6

I want to catch roman numbers inside string (numbers below 80 is fine enough). I found good base for it in How do you match only valid roman numerals with a regular expression?. Problem is: it deals with whole strings. I did not found yet a solution how to detect roman numbers inside string, because there is nothing mandatory, every group may be optional. So far i tried something like this:

my $x = ' some text I-LXIII iv more ';

if (  $x =~  s/\b(
                    (
                        (XC|XL|L?X{0,3}) # first group 10-90
                    |
                        (IX|IV|V?I{0,3}) # second group 1-9
                    )+
            )
        \b/>$1</xgi ) { # mark every occurrence
    say $x;
}

__END__
 ><some>< ><text>< ><>I<><-><>LXIII<>< ><>iv<>< ><more>< 
 desired output:
  some text >I<->LXIII< >iv< more 

So, this one captures word boundaries by themself too, because all groups are optional. How to get it done? How to make one of those 2 groups mandatory while there is no possible to tell which one is mandatory? Other approaches to catch romans are welcome too.

Community
  • 1
  • 1
w.k
  • 8,218
  • 4
  • 32
  • 55
  • Generally, to say `a` or `b` or `ab`, but not nothing, you can do `(a|b|ab)` or `(ab?|b)`, but you will not get around duplication. – Martin Ender Oct 18 '12 at 08:15
  • Problem: `a` or `b` themself consist of 4 optional blocks. To cover all those combinations seems pretty crazy. – w.k Oct 18 '12 at 08:18
  • Ah right, I see your point. Does Perl support look aheads? You could add a lookahead to beginning of the match (after the boundary): `(?=[IVXLDCM])` – Martin Ender Oct 18 '12 at 08:20
  • If i have any word beginning with those letters, those boundaries will captured too. Or i did wrong way, not too familiar with lookaheads. Maybe you could try regex and present your code as answer too? – w.k Oct 18 '12 at 08:28
  • Sorry, I don't know the first thing about Perl (which is why I posted the suggestion only as a comment). However, looking at your regex again, I think the only problem is, that `L?X{0,3}` and it's counterpart can be empty. Expand these to `L?X{1,3}|L` and `V?I{1,3}|V`. Then the `+` at the end should make sure that you don't get empty strings between boundaries. – Martin Ender Oct 18 '12 at 08:35
  • `X` or `I` can't be mandatory, setting them `{1,3}` makes them mandatory. My questions is not very Perl-related, general regex solution will work too. – w.k Oct 18 '12 at 08:54

2 Answers2

4

You can use Roman CPAN module

use Roman;

my $x = ' some text I-LXIII VII XCVI IIIXII iv more ';
if (  $x =~  
    s/\b
    (
        [IVXLC]+
    )
    \b
    /isroman($1) ? ">$1<" : $1/exgi ) {
    say $x;
}

output:

some text >I<->LXIII< >VII< >XCVI< IIIXII >iv< more 
Toto
  • 89,455
  • 62
  • 89
  • 125
2

This is where Perl lets us down with its missing \< and \> (beginning and end word boundary) constructs that are available elsewhere. A pattern like \b...\b will match even if the ... consumes none of the target string because the second \b will happily match the beginning word boundary a second time.

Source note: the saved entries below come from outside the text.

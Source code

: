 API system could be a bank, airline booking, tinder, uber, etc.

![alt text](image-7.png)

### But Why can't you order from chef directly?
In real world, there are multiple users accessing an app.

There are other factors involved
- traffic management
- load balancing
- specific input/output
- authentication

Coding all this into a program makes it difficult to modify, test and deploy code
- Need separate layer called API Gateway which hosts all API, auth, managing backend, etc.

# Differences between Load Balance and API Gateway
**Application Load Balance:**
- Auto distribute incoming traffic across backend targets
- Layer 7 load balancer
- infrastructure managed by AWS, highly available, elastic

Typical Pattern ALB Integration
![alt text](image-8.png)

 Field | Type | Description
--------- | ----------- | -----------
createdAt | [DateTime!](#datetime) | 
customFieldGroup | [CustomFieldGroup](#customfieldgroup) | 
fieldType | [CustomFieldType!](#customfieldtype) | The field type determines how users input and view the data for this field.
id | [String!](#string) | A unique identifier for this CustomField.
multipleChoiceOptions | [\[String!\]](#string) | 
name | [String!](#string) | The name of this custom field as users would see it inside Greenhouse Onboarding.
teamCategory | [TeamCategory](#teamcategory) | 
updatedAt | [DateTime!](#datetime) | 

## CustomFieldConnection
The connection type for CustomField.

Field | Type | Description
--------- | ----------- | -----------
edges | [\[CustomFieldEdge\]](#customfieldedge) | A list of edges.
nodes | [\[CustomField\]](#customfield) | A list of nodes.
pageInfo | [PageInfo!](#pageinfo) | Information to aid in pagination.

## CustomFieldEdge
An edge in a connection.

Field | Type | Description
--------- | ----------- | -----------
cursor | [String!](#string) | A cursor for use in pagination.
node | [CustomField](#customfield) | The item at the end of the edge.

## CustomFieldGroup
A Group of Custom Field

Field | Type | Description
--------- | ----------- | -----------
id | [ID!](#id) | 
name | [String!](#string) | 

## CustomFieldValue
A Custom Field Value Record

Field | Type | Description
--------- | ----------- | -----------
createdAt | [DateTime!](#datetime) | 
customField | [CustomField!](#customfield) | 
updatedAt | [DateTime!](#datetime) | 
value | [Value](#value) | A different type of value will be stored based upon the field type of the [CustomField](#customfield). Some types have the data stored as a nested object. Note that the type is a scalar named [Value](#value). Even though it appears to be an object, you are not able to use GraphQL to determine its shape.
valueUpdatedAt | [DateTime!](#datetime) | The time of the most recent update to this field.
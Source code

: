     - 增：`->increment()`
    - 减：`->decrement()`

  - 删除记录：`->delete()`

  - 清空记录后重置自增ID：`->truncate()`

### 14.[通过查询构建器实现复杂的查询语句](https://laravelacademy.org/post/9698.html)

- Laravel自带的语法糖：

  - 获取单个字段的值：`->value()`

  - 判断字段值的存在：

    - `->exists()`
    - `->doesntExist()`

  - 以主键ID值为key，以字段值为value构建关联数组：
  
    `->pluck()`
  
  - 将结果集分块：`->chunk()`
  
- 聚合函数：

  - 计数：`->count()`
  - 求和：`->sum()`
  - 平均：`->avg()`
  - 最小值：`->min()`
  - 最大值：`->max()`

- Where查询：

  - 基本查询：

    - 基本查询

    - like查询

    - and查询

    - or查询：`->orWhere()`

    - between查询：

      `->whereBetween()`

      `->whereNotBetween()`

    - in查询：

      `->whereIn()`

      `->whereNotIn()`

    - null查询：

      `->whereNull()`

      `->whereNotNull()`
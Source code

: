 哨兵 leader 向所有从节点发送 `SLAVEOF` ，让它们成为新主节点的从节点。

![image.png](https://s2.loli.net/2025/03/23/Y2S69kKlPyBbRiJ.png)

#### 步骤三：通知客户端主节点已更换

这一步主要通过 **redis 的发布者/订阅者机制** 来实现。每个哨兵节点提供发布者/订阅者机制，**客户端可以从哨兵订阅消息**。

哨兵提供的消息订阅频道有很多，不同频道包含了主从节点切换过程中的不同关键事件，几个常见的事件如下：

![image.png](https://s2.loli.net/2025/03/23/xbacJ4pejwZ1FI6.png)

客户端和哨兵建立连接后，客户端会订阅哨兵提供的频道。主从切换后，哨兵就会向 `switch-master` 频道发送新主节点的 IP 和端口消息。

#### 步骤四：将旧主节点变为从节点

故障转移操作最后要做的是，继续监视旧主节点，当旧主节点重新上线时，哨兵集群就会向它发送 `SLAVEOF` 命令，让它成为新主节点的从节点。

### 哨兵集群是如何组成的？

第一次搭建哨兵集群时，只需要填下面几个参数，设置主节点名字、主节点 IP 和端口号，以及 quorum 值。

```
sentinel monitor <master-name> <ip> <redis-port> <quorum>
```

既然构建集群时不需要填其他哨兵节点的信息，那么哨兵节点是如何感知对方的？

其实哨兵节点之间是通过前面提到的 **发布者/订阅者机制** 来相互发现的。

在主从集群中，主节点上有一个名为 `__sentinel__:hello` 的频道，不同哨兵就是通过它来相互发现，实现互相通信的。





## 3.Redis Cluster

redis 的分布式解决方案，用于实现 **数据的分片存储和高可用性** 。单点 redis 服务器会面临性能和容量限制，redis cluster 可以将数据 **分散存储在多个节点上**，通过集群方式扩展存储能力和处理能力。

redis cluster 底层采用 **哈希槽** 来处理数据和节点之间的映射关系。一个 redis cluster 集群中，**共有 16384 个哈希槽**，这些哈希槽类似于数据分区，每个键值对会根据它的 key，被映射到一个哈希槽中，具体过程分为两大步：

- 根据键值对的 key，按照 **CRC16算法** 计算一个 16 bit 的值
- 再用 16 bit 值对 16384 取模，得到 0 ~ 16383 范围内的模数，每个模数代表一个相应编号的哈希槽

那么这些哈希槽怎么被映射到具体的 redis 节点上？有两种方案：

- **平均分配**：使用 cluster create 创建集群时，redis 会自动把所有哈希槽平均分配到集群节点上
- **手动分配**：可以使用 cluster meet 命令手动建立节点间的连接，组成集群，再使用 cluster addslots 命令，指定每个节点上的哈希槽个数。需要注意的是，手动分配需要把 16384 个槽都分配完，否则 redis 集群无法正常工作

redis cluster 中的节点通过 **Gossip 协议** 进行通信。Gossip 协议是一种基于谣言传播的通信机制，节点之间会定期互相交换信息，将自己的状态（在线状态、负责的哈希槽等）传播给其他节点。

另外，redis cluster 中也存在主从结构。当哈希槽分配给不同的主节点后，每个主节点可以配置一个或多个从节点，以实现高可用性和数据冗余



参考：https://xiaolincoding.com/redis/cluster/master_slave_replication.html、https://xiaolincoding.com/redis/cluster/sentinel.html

However an end word boundary is just (?<=\w)(?!\w) so we can use this instead.

This program will do what you want. It does a look-ahead for a string of potential Roman characters enclosed in word boundaries (so we must be at a beginning word boundary) and then checks for a legal Roman number that isn't followed by a word character (so now we're at an end word boundary).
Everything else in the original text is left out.